• **EXERCISE GOAL**: The listing below must be duplicated in full, with nothing altered.
▼
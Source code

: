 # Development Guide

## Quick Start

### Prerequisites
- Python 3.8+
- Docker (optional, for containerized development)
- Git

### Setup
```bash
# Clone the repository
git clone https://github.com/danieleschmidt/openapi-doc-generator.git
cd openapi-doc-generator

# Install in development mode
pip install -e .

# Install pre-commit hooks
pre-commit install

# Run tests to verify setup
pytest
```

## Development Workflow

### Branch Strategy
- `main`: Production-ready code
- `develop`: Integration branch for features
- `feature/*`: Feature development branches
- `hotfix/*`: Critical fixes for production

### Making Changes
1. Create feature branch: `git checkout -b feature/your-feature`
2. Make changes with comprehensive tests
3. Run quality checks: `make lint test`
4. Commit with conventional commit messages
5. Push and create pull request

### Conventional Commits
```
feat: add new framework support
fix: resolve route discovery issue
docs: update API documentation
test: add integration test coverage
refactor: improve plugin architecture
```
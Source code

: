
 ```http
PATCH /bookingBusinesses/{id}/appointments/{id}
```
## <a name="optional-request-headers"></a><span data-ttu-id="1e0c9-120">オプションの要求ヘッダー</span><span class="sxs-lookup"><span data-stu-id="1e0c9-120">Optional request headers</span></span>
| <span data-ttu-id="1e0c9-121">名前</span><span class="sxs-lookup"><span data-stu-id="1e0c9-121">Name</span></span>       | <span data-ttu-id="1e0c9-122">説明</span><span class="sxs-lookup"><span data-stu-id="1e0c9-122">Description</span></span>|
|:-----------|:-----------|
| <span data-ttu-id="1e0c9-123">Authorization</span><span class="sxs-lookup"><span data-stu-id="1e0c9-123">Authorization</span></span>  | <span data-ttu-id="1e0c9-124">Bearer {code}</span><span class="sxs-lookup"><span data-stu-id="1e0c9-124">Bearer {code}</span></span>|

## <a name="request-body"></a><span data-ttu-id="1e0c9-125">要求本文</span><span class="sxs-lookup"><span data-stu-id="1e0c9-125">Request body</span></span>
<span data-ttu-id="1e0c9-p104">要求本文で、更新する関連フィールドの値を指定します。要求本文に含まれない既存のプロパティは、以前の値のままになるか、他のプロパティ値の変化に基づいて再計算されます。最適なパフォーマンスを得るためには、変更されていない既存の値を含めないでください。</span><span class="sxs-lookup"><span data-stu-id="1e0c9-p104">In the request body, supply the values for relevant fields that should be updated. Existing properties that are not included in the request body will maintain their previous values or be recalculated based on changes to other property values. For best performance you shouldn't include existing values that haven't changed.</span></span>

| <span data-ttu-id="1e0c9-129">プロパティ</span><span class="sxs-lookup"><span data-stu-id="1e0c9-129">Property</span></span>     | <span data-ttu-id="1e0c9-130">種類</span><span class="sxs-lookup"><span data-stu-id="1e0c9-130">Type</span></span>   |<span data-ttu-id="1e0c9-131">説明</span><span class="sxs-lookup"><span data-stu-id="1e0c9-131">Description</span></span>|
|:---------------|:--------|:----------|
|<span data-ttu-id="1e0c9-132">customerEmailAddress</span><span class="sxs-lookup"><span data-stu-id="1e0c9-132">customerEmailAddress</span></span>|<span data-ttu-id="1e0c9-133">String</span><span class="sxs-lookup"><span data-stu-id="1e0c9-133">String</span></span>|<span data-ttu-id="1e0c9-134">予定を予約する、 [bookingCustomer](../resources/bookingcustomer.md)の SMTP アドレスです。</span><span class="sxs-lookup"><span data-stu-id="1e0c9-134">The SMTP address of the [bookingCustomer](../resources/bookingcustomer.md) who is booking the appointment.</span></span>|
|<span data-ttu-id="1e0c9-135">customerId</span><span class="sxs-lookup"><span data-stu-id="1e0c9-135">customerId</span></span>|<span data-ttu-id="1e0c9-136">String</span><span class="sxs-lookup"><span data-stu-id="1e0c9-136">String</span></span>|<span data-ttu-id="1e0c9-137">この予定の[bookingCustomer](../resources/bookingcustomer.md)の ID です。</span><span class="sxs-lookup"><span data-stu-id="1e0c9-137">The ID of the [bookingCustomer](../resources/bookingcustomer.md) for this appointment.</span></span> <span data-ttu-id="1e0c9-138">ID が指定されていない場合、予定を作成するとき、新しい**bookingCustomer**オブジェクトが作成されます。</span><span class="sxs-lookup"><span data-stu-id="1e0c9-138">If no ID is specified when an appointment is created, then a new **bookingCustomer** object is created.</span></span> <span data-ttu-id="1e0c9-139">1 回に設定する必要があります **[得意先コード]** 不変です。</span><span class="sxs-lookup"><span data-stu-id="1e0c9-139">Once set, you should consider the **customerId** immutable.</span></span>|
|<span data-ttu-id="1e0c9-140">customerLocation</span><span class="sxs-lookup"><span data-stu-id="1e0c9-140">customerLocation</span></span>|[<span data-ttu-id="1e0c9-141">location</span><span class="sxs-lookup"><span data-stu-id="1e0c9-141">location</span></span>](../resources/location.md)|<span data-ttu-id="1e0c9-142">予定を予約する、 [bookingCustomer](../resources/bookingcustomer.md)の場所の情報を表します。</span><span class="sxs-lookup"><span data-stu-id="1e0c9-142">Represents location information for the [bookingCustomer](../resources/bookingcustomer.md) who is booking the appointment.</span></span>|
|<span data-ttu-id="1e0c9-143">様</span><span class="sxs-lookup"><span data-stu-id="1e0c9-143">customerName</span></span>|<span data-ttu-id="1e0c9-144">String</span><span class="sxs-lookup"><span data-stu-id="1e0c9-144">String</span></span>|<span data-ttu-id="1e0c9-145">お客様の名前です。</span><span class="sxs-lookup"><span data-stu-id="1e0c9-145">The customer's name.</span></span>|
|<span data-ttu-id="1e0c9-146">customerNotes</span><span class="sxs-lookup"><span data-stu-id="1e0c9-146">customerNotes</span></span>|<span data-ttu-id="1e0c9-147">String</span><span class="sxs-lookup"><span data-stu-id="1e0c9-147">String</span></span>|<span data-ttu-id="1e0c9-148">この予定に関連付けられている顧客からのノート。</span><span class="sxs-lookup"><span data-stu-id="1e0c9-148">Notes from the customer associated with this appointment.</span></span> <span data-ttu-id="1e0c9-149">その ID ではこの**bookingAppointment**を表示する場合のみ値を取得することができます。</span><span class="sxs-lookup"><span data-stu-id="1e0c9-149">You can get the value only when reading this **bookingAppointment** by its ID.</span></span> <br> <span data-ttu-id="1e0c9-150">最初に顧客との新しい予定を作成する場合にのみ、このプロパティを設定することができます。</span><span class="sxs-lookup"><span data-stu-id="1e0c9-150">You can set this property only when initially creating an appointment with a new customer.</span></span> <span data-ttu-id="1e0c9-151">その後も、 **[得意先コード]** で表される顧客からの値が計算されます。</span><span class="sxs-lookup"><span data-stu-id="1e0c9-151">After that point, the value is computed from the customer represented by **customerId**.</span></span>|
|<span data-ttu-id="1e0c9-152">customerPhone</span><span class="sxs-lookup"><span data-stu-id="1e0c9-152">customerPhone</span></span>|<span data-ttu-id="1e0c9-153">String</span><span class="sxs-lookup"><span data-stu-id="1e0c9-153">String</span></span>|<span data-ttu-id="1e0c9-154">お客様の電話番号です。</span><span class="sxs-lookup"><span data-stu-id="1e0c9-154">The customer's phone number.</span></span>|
▲
• **TASK RESPONSE**:
Source code

: # Development Guide

## Quick Start

### Prerequisites
- Python 3.8+
- Docker (optional, for containerized development)
- Git

### Setup
```bash
# Clone the repository
git clone https://github.com/danieleschmidt/openapi-doc-generator.git
cd openapi-doc-generator

# Install in development mode
pip install -e .

# Install pre-commit hooks
pre-commit install

# Run tests to verify setup
pytest
```

## Development Workflow

### Branch Strategy
- `main`: Production-ready code
- `develop`: Integration branch for features
- `feature/*`: Feature development branches
- `hotfix/*`: Critical fixes for production

### Making Changes
1. Create feature branch: `git checkout -b feature/your-feature`
2. Make changes with comprehensive tests
3. Run quality checks: `make lint test`
4. Commit with conventional commit messages
5. Push and create pull request

### Conventional Commits
```
feat: add new framework support
fix: resolve route discovery issue
docs: update API documentation
test: add integration test coverage
refactor: improve plugin architecture
```
Source code

:
 ```http
PATCH /bookingBusinesses/{id}/appointments/{id}
```
## <a name="optional-request-headers"></a><span data-ttu-id="1e0c9-120">オプションの要求ヘッダー</span><span class="sxs-lookup"><span data-stu-id="1e0c9-120">Optional request headers</span></span>
| <span data-ttu-id="1e0c9-121">名前</span><span class="sxs-lookup"><span data-stu-id="1e0c9-121">Name</span></span>       | <span data-ttu-id="1e0c9-122">説明</span><span class="sxs-lookup"><span data-stu-id="1e0c9-122">Description</span></span>|
|:-----------|:-----------|
| <span data-ttu-id="1e0c9-123">Authorization</span><span class="sxs-lookup"><span data-stu-id="1e0c9-123">Authorization</span></span>  | <span data-ttu-id="1e0c9-124">Bearer {code}</span><span class="sxs-lookup"><span data-stu-id="1e0c9-124">Bearer {code}</span></span>|

## <a name="request-body"></a><span data-ttu-id="1e0c9-125">要求本文</span><span class="sxs-lookup"><span data-stu-id="1e0c9-125">Request body</span></span>
<span data-ttu-id="1e0c9-p104">要求本文で、更新する関連フィールドの値を指定します。要求本文に含まれない既存のプロパティは、以前の値のままになるか、他のプロパティ値の変化に基づいて再計算されます。最適なパフォーマンスを得るためには、変更されていない既存の値を含めないでください。</span><span class="sxs-lookup"><span data-stu-id="1e0c9-p104">In the request body, supply the values for relevant fields that should be updated. Existing properties that are not included in the request body will maintain their previous values or be recalculated based on changes to other property values. For best performance you shouldn't include existing values that haven't changed.</span></span>

| <span data-ttu-id="1e0c9-129">プロパティ</span><span class="sxs-lookup"><span data-stu-id="1e0c9-129">Property</span></span>     | <span data-ttu-id="1e0c9-130">種類</span><span class="sxs-lookup"><span data-stu-id="1e0c9-130">Type</span></span>   |<span data-ttu-id="1e0c9-131">説明</span><span class="sxs-lookup"><span data-stu-id="1e0c9-131">Description</span></span>|
|:---------------|:--------|:----------|
|<span data-ttu-id="1e0c9-132">customerEmailAddress</span><span class="sxs-lookup"><span data-stu-id="1e0c9-132">customerEmailAddress</span></span>|<span data-ttu-id="1e0c9-133">String</span><span class="sxs-lookup"><span data-stu-id="1e0c9-133">String</span></span>|<span data-ttu-id="1e0c9-134">予定を予約する、 [bookingCustomer](../resources/bookingcustomer.md)の SMTP アドレスです。</span><span class="sxs-lookup"><span data-stu-id="1e0c9-134">The SMTP address of the [bookingCustomer](../resources/bookingcustomer.md) who is booking the appointment.</span></span>|
|<span data-ttu-id="1e0c9-135">customerId</span><span class="sxs-lookup"><span data-stu-id="1e0c9-135">customerId</span></span>|<span data-ttu-id="1e0c9-136">String</span><span class="sxs-lookup"><span data-stu-id="1e0c9-136">String</span></span>|<span data-ttu-id="1e0c9-137">この予定の[bookingCustomer](../resources/bookingcustomer.md)の ID です。</span><span class="sxs-lookup"><span data-stu-id="1e0c9-137">The ID of the [bookingCustomer](../resources/bookingcustomer.md) for this appointment.</span></span> <span data-ttu-id="1e0c9-138">ID が指定されていない場合、予定を作成するとき、新しい**bookingCustomer**オブジェクトが作成されます。</span><span class="sxs-lookup"><span data-stu-id="1e0c9-138">If no ID is specified when an appointment is created, then a new **bookingCustomer** object is created.</span></span> <span data-ttu-id="1e0c9-139">1 回に設定する必要があります **[得意先コード]** 不変です。</span><span class="sxs-lookup"><span data-stu-id="1e0c9-139">Once set, you should consider the **customerId** immutable.</span></span>|
|<span data-ttu-id="1e0c9-140">customerLocation</span><span class="sxs-lookup"><span data-stu-id="1e0c9-140">customerLocation</span></span>|[<span data-ttu-id="1e0c9-141">location</span><span class="sxs-lookup"><span data-stu-id="1e0c9-141">location</span></span>](../resources/location.md)|<span data-ttu-id="1e0c9-142">予定を予約する、 [bookingCustomer](../resources/bookingcustomer.md)の場所の情報を表します。</span><span class="sxs-lookup"><span data-stu-id="1e0c9-142">Represents location information for the [bookingCustomer](../resources/bookingcustomer.md) who is booking the appointment.</span></span>|
|<span data-ttu-id="1e0c9-143">様</span><span class="sxs-lookup"><span data-stu-id="1e0c9-143">customerName</span></span>|<span data-ttu-id="1e0c9-144">String</span><span class="sxs-lookup"><span data-stu-id="1e0c9-144">String</span></span>|<span data-ttu-id="1e0c9-145">お客様の名前です。</span><span class="sxs-lookup"><span data-stu-id="1e0c9-145">The customer's name.</span></span>|
|<span data-ttu-id="1e0c9-146">customerNotes</span><span class="sxs-lookup"><span data-stu-id="1e0c9-146">customerNotes</span></span>|<span data-ttu-id="1e0c9-147">String</span><span class="sxs-lookup"><span data-stu-id="1e0c9-147">String</span></span>|<span data-ttu-id="1e0c9-148">この予定に関連付けられている顧客からのノート。</span><span class="sxs-lookup"><span data-stu-id="1e0c9-148">Notes from the customer associated with this appointment.</span></span> <span data-ttu-id="1e0c9-149">その ID ではこの**bookingAppointment**を表示する場合のみ値を取得することができます。</span><span class="sxs-lookup"><span data-stu-id="1e0c9-149">You can get the value only when reading this **bookingAppointment** by its ID.</span></span> <br> <span data-ttu-id="1e0c9-150">最初に顧客との新しい予定を作成する場合にのみ、このプロパティを設定することができます。</span><span class="sxs-lookup"><span data-stu-id="1e0c9-150">You can set this property only when initially creating an appointment with a new customer.</span></span> <span data-ttu-id="1e0c9-151">その後も、 **[得意先コード]** で表される顧客からの値が計算されます。</span><span class="sxs-lookup"><span data-stu-id="1e0c9-151">After that point, the value is computed from the customer represented by **customerId**.</span></span>|
|<span data-ttu-id="1e0c9-152">customerPhone</span><span class="sxs-lookup"><span data-stu-id="1e0c9-152">customerPhone</span></span>|<span data-ttu-id="1e0c9-153">String</span><span class="sxs-lookup"><span data-stu-id="1e0c9-153">String</span></span>|<span data-ttu-id="1e0c9-154">お客様の電話番号です。</span><span class="sxs-lookup"><span data-stu-id="1e0c9-154">The customer's phone number.</span></span>|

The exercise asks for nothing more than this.